▶ **What you are asked to do**:
How many lines within the records include the word "idet"? Only that number should be given.
══════════════════════════════
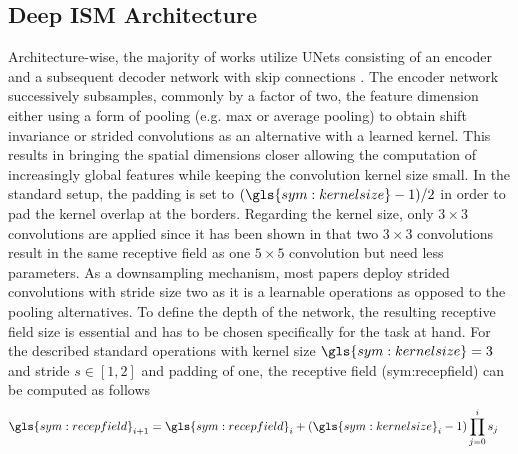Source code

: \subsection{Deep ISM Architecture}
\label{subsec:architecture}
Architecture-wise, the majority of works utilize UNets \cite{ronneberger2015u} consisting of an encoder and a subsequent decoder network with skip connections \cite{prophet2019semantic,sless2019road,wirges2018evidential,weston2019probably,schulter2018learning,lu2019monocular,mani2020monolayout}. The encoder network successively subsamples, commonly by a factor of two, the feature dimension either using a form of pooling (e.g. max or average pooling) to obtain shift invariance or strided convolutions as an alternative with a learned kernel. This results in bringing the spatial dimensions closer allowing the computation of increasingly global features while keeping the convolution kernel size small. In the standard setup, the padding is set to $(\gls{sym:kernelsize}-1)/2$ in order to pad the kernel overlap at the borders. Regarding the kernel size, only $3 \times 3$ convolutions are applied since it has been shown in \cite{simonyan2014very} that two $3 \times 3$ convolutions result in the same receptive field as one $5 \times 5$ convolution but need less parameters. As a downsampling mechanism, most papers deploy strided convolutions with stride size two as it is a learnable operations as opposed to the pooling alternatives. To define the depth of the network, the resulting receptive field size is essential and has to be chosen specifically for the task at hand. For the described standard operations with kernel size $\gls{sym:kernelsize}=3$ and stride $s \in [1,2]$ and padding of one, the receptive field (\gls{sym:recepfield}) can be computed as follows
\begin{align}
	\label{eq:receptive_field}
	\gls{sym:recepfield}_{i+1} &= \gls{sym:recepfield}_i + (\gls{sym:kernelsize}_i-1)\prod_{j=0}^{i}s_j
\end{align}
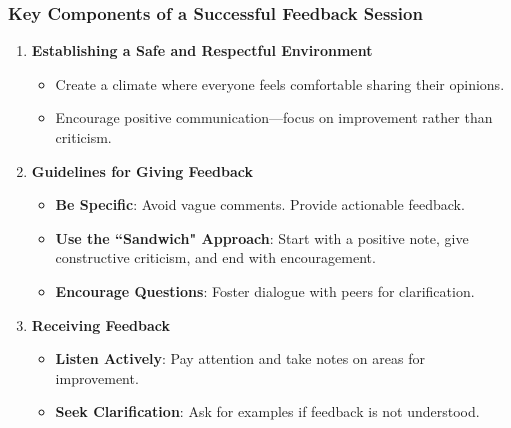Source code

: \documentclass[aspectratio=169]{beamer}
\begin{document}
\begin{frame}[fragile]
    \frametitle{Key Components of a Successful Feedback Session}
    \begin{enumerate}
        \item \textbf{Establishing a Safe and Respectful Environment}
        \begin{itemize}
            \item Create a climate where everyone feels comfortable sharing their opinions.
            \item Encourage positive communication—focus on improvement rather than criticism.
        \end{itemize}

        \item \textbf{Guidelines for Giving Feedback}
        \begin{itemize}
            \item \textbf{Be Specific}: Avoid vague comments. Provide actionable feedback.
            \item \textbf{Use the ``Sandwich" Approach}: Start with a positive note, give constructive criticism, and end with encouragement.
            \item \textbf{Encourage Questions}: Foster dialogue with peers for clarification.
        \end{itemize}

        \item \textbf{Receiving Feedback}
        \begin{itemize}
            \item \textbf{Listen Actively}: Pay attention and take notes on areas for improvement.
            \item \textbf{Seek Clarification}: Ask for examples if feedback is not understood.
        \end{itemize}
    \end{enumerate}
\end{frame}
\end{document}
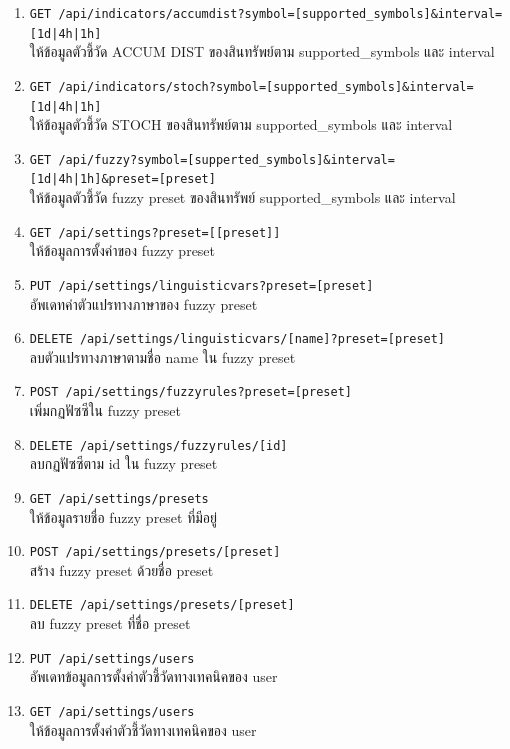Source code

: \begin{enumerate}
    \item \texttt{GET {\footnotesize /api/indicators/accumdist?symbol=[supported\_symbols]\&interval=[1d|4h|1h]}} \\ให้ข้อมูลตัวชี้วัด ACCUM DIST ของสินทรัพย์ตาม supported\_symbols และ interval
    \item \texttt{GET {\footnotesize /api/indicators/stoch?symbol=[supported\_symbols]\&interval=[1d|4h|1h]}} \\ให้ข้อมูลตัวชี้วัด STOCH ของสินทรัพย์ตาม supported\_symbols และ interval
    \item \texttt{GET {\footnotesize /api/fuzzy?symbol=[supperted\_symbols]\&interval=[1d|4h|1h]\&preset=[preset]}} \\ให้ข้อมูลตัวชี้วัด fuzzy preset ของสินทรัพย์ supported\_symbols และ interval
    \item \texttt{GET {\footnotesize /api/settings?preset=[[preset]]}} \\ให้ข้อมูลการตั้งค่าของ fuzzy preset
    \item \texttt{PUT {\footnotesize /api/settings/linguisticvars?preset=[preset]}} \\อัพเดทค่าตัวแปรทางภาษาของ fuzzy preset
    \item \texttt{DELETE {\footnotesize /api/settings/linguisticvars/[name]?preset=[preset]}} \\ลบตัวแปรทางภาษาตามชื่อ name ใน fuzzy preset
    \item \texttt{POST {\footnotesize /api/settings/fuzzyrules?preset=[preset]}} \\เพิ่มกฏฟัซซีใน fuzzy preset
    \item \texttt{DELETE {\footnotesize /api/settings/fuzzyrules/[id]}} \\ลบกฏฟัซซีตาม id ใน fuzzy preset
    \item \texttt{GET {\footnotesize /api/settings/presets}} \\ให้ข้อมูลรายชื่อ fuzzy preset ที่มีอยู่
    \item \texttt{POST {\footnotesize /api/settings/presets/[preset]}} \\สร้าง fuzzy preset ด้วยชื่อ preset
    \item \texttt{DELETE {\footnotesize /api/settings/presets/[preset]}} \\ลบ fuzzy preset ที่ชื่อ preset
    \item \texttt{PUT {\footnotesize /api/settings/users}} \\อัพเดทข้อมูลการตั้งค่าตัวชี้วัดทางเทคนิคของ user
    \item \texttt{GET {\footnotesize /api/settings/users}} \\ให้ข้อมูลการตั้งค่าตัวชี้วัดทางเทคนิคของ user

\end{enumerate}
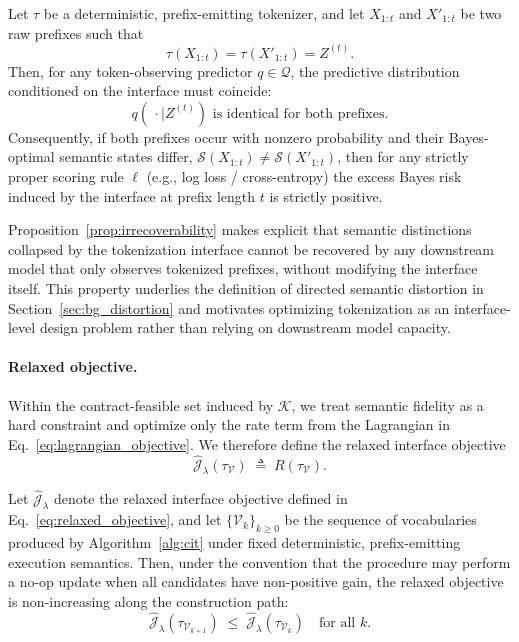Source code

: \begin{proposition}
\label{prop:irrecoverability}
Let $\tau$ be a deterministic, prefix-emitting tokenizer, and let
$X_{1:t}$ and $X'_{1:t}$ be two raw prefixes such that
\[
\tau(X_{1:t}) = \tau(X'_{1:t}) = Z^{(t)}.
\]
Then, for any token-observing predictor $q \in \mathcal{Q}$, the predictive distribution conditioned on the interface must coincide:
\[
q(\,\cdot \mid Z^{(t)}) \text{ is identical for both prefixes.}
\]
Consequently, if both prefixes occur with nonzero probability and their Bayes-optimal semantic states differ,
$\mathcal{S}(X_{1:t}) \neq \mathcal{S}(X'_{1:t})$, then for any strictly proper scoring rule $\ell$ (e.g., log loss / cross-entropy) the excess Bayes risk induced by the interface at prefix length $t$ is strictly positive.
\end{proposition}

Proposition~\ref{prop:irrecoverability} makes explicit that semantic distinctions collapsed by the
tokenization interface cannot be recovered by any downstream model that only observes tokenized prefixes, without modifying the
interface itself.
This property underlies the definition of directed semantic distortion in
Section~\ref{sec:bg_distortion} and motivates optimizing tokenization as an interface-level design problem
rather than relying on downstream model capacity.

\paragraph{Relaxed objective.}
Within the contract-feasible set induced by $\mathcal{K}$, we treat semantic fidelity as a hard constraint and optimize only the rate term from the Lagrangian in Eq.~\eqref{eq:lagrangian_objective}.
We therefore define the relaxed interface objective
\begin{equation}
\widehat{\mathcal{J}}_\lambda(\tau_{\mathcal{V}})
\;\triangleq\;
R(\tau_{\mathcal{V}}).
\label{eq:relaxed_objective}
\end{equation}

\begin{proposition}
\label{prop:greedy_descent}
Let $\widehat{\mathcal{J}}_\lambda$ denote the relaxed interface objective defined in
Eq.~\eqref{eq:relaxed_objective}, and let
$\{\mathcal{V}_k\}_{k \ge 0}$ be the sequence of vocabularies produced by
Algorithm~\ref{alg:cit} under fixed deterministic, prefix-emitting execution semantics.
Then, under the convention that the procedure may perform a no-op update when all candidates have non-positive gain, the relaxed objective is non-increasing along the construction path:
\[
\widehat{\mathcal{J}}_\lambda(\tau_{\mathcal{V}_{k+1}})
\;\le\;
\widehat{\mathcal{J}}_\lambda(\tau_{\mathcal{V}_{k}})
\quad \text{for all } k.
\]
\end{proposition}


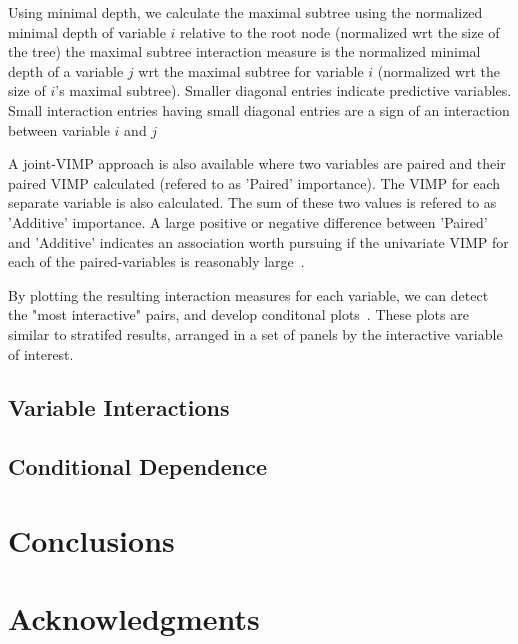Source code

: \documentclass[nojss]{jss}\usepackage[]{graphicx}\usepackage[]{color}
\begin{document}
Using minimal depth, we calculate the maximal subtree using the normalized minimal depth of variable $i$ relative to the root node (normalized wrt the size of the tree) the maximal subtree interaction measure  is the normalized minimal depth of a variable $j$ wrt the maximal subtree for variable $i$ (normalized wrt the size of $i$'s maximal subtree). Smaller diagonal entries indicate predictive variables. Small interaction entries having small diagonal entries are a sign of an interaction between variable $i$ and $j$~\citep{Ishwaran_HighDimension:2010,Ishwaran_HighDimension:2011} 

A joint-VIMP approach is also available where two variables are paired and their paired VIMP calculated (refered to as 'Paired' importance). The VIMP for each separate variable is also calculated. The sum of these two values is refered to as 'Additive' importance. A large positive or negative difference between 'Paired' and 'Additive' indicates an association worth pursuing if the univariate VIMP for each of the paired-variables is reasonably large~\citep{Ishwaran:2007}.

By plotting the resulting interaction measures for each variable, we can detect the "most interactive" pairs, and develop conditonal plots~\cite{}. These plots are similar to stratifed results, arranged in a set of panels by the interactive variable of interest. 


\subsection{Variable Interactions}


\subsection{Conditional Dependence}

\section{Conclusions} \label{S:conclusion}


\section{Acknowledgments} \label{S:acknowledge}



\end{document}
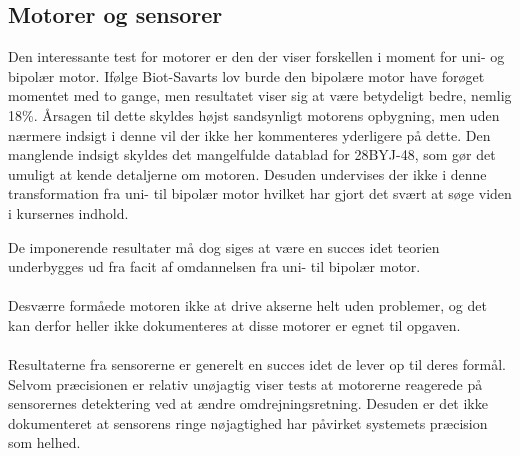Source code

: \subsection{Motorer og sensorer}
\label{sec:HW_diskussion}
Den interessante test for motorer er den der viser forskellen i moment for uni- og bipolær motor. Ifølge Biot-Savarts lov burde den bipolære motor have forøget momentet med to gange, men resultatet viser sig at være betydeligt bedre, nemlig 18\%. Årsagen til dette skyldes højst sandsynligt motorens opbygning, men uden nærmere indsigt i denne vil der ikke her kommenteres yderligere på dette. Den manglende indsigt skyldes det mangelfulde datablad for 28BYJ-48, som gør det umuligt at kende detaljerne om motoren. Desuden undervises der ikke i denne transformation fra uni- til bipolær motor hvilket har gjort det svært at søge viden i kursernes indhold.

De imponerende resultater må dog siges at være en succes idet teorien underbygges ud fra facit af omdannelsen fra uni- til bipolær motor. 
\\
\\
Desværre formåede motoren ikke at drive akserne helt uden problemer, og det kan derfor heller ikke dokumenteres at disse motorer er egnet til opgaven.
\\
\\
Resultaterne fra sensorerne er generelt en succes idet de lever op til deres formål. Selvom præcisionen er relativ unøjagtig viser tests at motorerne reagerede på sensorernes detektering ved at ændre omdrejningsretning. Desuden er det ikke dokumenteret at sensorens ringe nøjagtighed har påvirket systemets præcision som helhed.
══════════════════════════════
▶ **Written answer**:
2